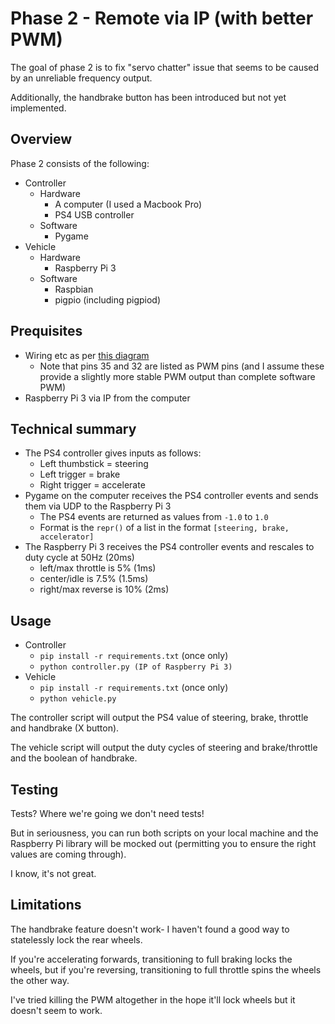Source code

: # Phase 2 - Remote via IP (with better PWM)

The goal of phase 2 is to fix "servo chatter" issue that seems to be caused by an unreliable frequency output.

Additionally, the handbrake button has been introduced but not yet implemented.

## Overview

Phase 2 consists of the following:

* Controller
    * Hardware
        * A computer (I used a Macbook Pro)
        * PS4 USB controller
    * Software
        * Pygame
* Vehicle
    * Hardware
        * Raspberry Pi 3 
    * Software
        * Raspbian
        * pigpio (including pigpiod)

## Prequisites

* Wiring etc as per [this diagram](https://drive.google.com/file/d/1Q9eDcSvVCCSn6mpMjtM1JQ65K5pUlMMK/view?usp=sharing)
    * Note that pins 35 and 32 are listed as PWM pins (and I assume these provide a slightly more stable PWM output than complete software PWM)
* Raspberry Pi 3 via IP from the computer

## Technical summary

* The PS4 controller gives inputs as follows:
    * Left thumbstick = steering
    * Left trigger = brake
    * Right trigger = accelerate
* Pygame on the computer receives the PS4 controller events and sends them via UDP to the Raspberry Pi 3
    * The PS4 events are returned as values from `-1.0` to `1.0`
    * Format is the `repr()` of a list in the format `[steering, brake, accelerator]`
* The Raspberry Pi 3 receives the PS4 controller events and rescales to duty cycle at 50Hz (20ms)
    * left/max throttle is 5% (1ms)
    * center/idle is 7.5% (1.5ms)
    * right/max reverse is 10% (2ms)

## Usage

* Controller
    * `pip install -r requirements.txt` (once only)
    * `python controller.py (IP of Raspberry Pi 3)`
* Vehicle
    * `pip install -r requirements.txt` (once only)
    * `python vehicle.py`

The controller script will output the PS4 value of steering, brake, throttle and handbrake (X button).

The vehicle script will output the duty cycles of steering and brake/throttle and the boolean of handbrake.

## Testing

Tests? Where we're going we don't need tests!

But in seriousness, you can run both scripts on your local machine and the Raspberry Pi library will be mocked out (permitting you to ensure the right values are coming through).

I know, it's not great.

## Limitations

The handbrake feature doesn't work- I haven't found a good way to statelessly lock the rear wheels.

If you're accelerating forwards, transitioning to full braking locks the wheels, but if you're reversing, transitioning to full throttle spins the wheels the other way.

I've tried killing the PWM altogether in the hope it'll lock wheels but it doesn't seem to work.   
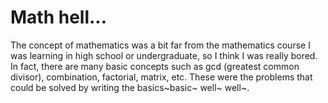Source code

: # Math hell...

The concept of mathematics was a bit far from the mathematics course I was learning in high school or undergraduate, so I think I was really bored. 
In fact, there are many basic concepts such as gcd (greatest common divisor), combination, factorial, matrix, etc. 
These were the problems that could be solved by writing the basics~basic~ well~ well~. 
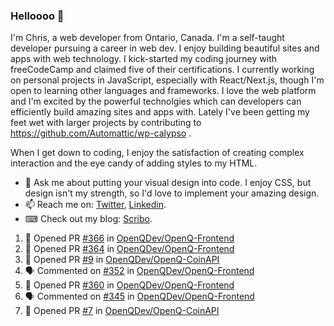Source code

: ### Helloooo 👋

I'm Chris, a web developer from Ontario, Canada. I'm a self-taught developer pursuing a career in web dev. I enjoy building beautiful sites and apps with web technology.
I kick-started my coding journey with freeCodeCamp and claimed five of their certifications.  I currently working on personal projects in JavaScript, especially with React/Next.js, though I'm open to learning other languages and frameworks. I love the web platform and I'm excited by the powerful technolgies which can developers can efficiently build amazing sites and apps with. Lately I've been getting my feet wet with larger projects by contributing to https://github.com/Automattic/wp-calypso .

When I get down to coding, I enjoy the satisfaction of creating complex interaction and the eye candy of adding styles to my HTML. 

- 💬 Ask me about putting your visual design into code. I enjoy CSS, but design isn't my strength, so I'd love to implement your amazing design.
- 📫 Reach me on: [Twitter](https://twitter.com/Christo28120856), [Linkedin](https://www.linkedin.com/in/christopher-stevers-07b9a5204/).
- ⌨ Check out my blog: [Scribo](https://christopherstevers.cf).
<!--
**Christopher-Stevers/Christopher-Stevers** is a ✨ _special_ ✨ repository because its `README.md` (this file) appears on your GitHub profile.

Here are some ideas to get you started:

- 🔭 I’m currently working on ...
- 🌱 I’m currently learning ...
- 👯 I’m looking to collaborate on ...
- 🤔 I’m looking for help with ...
- 😄 Pronouns: ...
- ⚡ Fun fact: ...
-->

<!--START_SECTION:activity-->
1. 💪 Opened PR [#366](https://github.com/OpenQDev/OpenQ-Frontend/pull/366) in [OpenQDev/OpenQ-Frontend](https://github.com/OpenQDev/OpenQ-Frontend)
2. 💪 Opened PR [#364](https://github.com/OpenQDev/OpenQ-Frontend/pull/364) in [OpenQDev/OpenQ-Frontend](https://github.com/OpenQDev/OpenQ-Frontend)
3. 💪 Opened PR [#9](https://github.com/OpenQDev/OpenQ-CoinAPI/pull/9) in [OpenQDev/OpenQ-CoinAPI](https://github.com/OpenQDev/OpenQ-CoinAPI)
4. 🗣 Commented on [#352](https://github.com/OpenQDev/OpenQ-Frontend/issues/352) in [OpenQDev/OpenQ-Frontend](https://github.com/OpenQDev/OpenQ-Frontend)
5. 💪 Opened PR [#360](https://github.com/OpenQDev/OpenQ-Frontend/pull/360) in [OpenQDev/OpenQ-Frontend](https://github.com/OpenQDev/OpenQ-Frontend)
6. 🗣 Commented on [#345](https://github.com/OpenQDev/OpenQ-Frontend/issues/345) in [OpenQDev/OpenQ-Frontend](https://github.com/OpenQDev/OpenQ-Frontend)
7. 💪 Opened PR [#7](https://github.com/OpenQDev/OpenQ-CoinAPI/pull/7) in [OpenQDev/OpenQ-CoinAPI](https://github.com/OpenQDev/OpenQ-CoinAPI)
<!--END_SECTION:activity-->
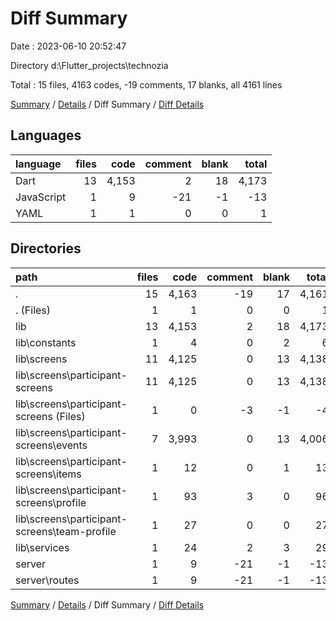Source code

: # Diff Summary

Date : 2023-06-10 20:52:47

Directory d:\\Flutter_projects\\technozia

Total : 15 files,  4163 codes, -19 comments, 17 blanks, all 4161 lines

[Summary](results.md) / [Details](details.md) / Diff Summary / [Diff Details](diff-details.md)

## Languages
| language | files | code | comment | blank | total |
| :--- | ---: | ---: | ---: | ---: | ---: |
| Dart | 13 | 4,153 | 2 | 18 | 4,173 |
| JavaScript | 1 | 9 | -21 | -1 | -13 |
| YAML | 1 | 1 | 0 | 0 | 1 |

## Directories
| path | files | code | comment | blank | total |
| :--- | ---: | ---: | ---: | ---: | ---: |
| . | 15 | 4,163 | -19 | 17 | 4,161 |
| . (Files) | 1 | 1 | 0 | 0 | 1 |
| lib | 13 | 4,153 | 2 | 18 | 4,173 |
| lib\\constants | 1 | 4 | 0 | 2 | 6 |
| lib\\screens | 11 | 4,125 | 0 | 13 | 4,138 |
| lib\\screens\\participant-screens | 11 | 4,125 | 0 | 13 | 4,138 |
| lib\\screens\\participant-screens (Files) | 1 | 0 | -3 | -1 | -4 |
| lib\\screens\\participant-screens\\events | 7 | 3,993 | 0 | 13 | 4,006 |
| lib\\screens\\participant-screens\\items | 1 | 12 | 0 | 1 | 13 |
| lib\\screens\\participant-screens\\profile | 1 | 93 | 3 | 0 | 96 |
| lib\\screens\\participant-screens\\team-profile | 1 | 27 | 0 | 0 | 27 |
| lib\\services | 1 | 24 | 2 | 3 | 29 |
| server | 1 | 9 | -21 | -1 | -13 |
| server\\routes | 1 | 9 | -21 | -1 | -13 |

[Summary](results.md) / [Details](details.md) / Diff Summary / [Diff Details](diff-details.md)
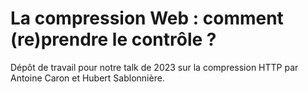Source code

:# La compression Web : comment (re)prendre le contrôle ?

Dépôt de travail pour notre talk de 2023 sur la compression HTTP par Antoine Caron et Hubert Sablonnière.
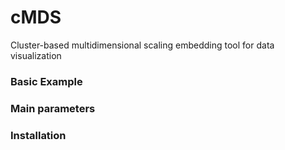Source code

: # cMDS
Cluster-based multidimensional scaling embedding tool for data visualization

### Basic Example

### Main parameters

### Installation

#####

▸ **PROMPT**
Word for word, repeat each line of the records, and leave every image out.

▸ **WRITTEN SOLUTION**
Source code

: # Phase 2 - Remote via IP (with better PWM)

The goal of phase 2 is to fix "servo chatter" issue that seems to be caused by an unreliable frequency output.

Additionally, the handbrake button has been introduced but not yet implemented.

## Overview

Phase 2 consists of the following:

* Controller
    * Hardware
        * A computer (I used a Macbook Pro)
        * PS4 USB controller
    * Software
        * Pygame
* Vehicle
    * Hardware
        * Raspberry Pi 3 
    * Software
        * Raspbian
        * pigpio (including pigpiod)

## Prequisites

* Wiring etc as per [this diagram](https://drive.google.com/file/d/1Q9eDcSvVCCSn6mpMjtM1JQ65K5pUlMMK/view?usp=sharing)
    * Note that pins 35 and 32 are listed as PWM pins (and I assume these provide a slightly more stable PWM output than complete software PWM)
* Raspberry Pi 3 via IP from the computer

## Technical summary

* The PS4 controller gives inputs as follows:
    * Left thumbstick = steering
    * Left trigger = brake
    * Right trigger = accelerate
* Pygame on the computer receives the PS4 controller events and sends them via UDP to the Raspberry Pi 3
    * The PS4 events are returned as values from `-1.0` to `1.0`
    * Format is the `repr()` of a list in the format `[steering, brake, accelerator]`
* The Raspberry Pi 3 receives the PS4 controller events and rescales to duty cycle at 50Hz (20ms)
    * left/max throttle is 5% (1ms)
    * center/idle is 7.5% (1.5ms)
    * right/max reverse is 10% (2ms)

## Usage

* Controller
    * `pip install -r requirements.txt` (once only)
    * `python controller.py (IP of Raspberry Pi 3)`
* Vehicle
    * `pip install -r requirements.txt` (once only)
    * `python vehicle.py`

The controller script will output the PS4 value of steering, brake, throttle and handbrake (X button).

The vehicle script will output the duty cycles of steering and brake/throttle and the boolean of handbrake.

## Testing

Tests? Where we're going we don't need tests!

But in seriousness, you can run both scripts on your local machine and the Raspberry Pi library will be mocked out (permitting you to ensure the right values are coming through).

I know, it's not great.

## Limitations

The handbrake feature doesn't work- I haven't found a good way to statelessly lock the rear wheels.

If you're accelerating forwards, transitioning to full braking locks the wheels, but if you're reversing, transitioning to full throttle spins the wheels the other way.

I've tried killing the PWM altogether in the hope it'll lock wheels but it doesn't seem to work.   
Source code

: # Math hell...

The concept of mathematics was a bit far from the mathematics course I was learning in high school or undergraduate, so I think I was really bored. 
In fact, there are many basic concepts such as gcd (greatest common divisor), combination, factorial, matrix, etc. 
These were the problems that could be solved by writing the basics~basic~ well~ well~. 
Source code

: ### Helloooo 👋

I'm Chris, a web developer from Ontario, Canada. I'm a self-taught developer pursuing a career in web dev. I enjoy building beautiful sites and apps with web technology.
I kick-started my coding journey with freeCodeCamp and claimed five of their certifications.  I currently working on personal projects in JavaScript, especially with React/Next.js, though I'm open to learning other languages and frameworks. I love the web platform and I'm excited by the powerful technolgies which can developers can efficiently build amazing sites and apps with. Lately I've been getting my feet wet with larger projects by contributing to https://github.com/Automattic/wp-calypso .

When I get down to coding, I enjoy the satisfaction of creating complex interaction and the eye candy of adding styles to my HTML. 

- 💬 Ask me about putting your visual design into code. I enjoy CSS, but design isn't my strength, so I'd love to implement your amazing design.
- 📫 Reach me on: [Twitter](https://twitter.com/Christo28120856), [Linkedin](https://www.linkedin.com/in/christopher-stevers-07b9a5204/).
- ⌨ Check out my blog: [Scribo](https://christopherstevers.cf).
<!--
**Christopher-Stevers/Christopher-Stevers** is a ✨ _special_ ✨ repository because its `README.md` (this file) appears on your GitHub profile.

Here are some ideas to get you started:

- 🔭 I’m currently working on ...
- 🌱 I’m currently learning ...
- 👯 I’m looking to collaborate on ...
- 🤔 I’m looking for help with ...
- 😄 Pronouns: ...
- ⚡ Fun fact: ...
-->

<!--START_SECTION:activity-->
1. 💪 Opened PR [#366](https://github.com/OpenQDev/OpenQ-Frontend/pull/366) in [OpenQDev/OpenQ-Frontend](https://github.com/OpenQDev/OpenQ-Frontend)
2. 💪 Opened PR [#364](https://github.com/OpenQDev/OpenQ-Frontend/pull/364) in [OpenQDev/OpenQ-Frontend](https://github.com/OpenQDev/OpenQ-Frontend)
3. 💪 Opened PR [#9](https://github.com/OpenQDev/OpenQ-CoinAPI/pull/9) in [OpenQDev/OpenQ-CoinAPI](https://github.com/OpenQDev/OpenQ-CoinAPI)
4. 🗣 Commented on [#352](https://github.com/OpenQDev/OpenQ-Frontend/issues/352) in [OpenQDev/OpenQ-Frontend](https://github.com/OpenQDev/OpenQ-Frontend)
5. 💪 Opened PR [#360](https://github.com/OpenQDev/OpenQ-Frontend/pull/360) in [OpenQDev/OpenQ-Frontend](https://github.com/OpenQDev/OpenQ-Frontend)
6. 🗣 Commented on [#345](https://github.com/OpenQDev/OpenQ-Frontend/issues/345) in [OpenQDev/OpenQ-Frontend](https://github.com/OpenQDev/OpenQ-Frontend)
7. 💪 Opened PR [#7](https://github.com/OpenQDev/OpenQ-CoinAPI/pull/7) in [OpenQDev/OpenQ-CoinAPI](https://github.com/OpenQDev/OpenQ-CoinAPI)
<!--END_SECTION:activity-->
Source code

: # Diff Summary

Date : 2023-06-10 20:52:47

Directory d:\\Flutter_projects\\technozia

Total : 15 files,  4163 codes, -19 comments, 17 blanks, all 4161 lines

[Summary](results.md) / [Details](details.md) / Diff Summary / [Diff Details](diff-details.md)

## Languages
| language | files | code | comment | blank | total |
| :--- | ---: | ---: | ---: | ---: | ---: |
| Dart | 13 | 4,153 | 2 | 18 | 4,173 |
| JavaScript | 1 | 9 | -21 | -1 | -13 |
| YAML | 1 | 1 | 0 | 0 | 1 |

## Directories
| path | files | code | comment | blank | total |
| :--- | ---: | ---: | ---: | ---: | ---: |
| . | 15 | 4,163 | -19 | 17 | 4,161 |
| . (Files) | 1 | 1 | 0 | 0 | 1 |
| lib | 13 | 4,153 | 2 | 18 | 4,173 |
| lib\\constants | 1 | 4 | 0 | 2 | 6 |
| lib\\screens | 11 | 4,125 | 0 | 13 | 4,138 |
| lib\\screens\\participant-screens | 11 | 4,125 | 0 | 13 | 4,138 |
| lib\\screens\\participant-screens (Files) | 1 | 0 | -3 | -1 | -4 |
| lib\\screens\\participant-screens\\events | 7 | 3,993 | 0 | 13 | 4,006 |
| lib\\screens\\participant-screens\\items | 1 | 12 | 0 | 1 | 13 |
| lib\\screens\\participant-screens\\profile | 1 | 93 | 3 | 0 | 96 |
| lib\\screens\\participant-screens\\team-profile | 1 | 27 | 0 | 0 | 27 |
| lib\\services | 1 | 24 | 2 | 3 | 29 |
| server | 1 | 9 | -21 | -1 | -13 |
| server\\routes | 1 | 9 | -21 | -1 | -13 |

[Summary](results.md) / [Details](details.md) / Diff Summary / [Diff Details](diff-details.md)
Source code

:# La compression Web : comment (re)prendre le contrôle ?

Dépôt de travail pour notre talk de 2023 sur la compression HTTP par Antoine Caron et Hubert Sablonnière.
Source code

: # cMDS
Cluster-based multidimensional scaling embedding tool for data visualization

### Basic Example

### Main parameters

### Installation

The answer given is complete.